GIVEN DATA section start
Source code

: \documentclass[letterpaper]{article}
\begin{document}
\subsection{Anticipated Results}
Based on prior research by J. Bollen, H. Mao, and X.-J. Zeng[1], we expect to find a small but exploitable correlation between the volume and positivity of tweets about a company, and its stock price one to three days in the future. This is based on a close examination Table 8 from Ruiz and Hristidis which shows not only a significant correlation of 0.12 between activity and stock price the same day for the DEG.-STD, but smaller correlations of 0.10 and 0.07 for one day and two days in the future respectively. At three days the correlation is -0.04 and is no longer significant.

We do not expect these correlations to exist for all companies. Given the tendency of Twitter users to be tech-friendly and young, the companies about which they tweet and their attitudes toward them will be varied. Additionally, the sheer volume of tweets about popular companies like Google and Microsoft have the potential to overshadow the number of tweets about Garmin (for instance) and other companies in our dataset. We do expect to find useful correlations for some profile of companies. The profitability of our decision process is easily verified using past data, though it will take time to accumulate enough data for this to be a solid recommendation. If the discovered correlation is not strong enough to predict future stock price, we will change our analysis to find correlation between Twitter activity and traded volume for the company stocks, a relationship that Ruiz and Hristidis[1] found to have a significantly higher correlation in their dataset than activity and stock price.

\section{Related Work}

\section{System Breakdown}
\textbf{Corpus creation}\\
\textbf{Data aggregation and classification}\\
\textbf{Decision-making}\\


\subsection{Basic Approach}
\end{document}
GIVEN DATA section end
WORK INSTRUCTIONS >> Look for the string "textbf" in the records, and copy every line where it is found.

SOLUTION FOR THIS PROBLEM >>
\textbf{Corpus creation}\\
\textbf{Data aggregation and classification}\\
\textbf{Decision-making}\\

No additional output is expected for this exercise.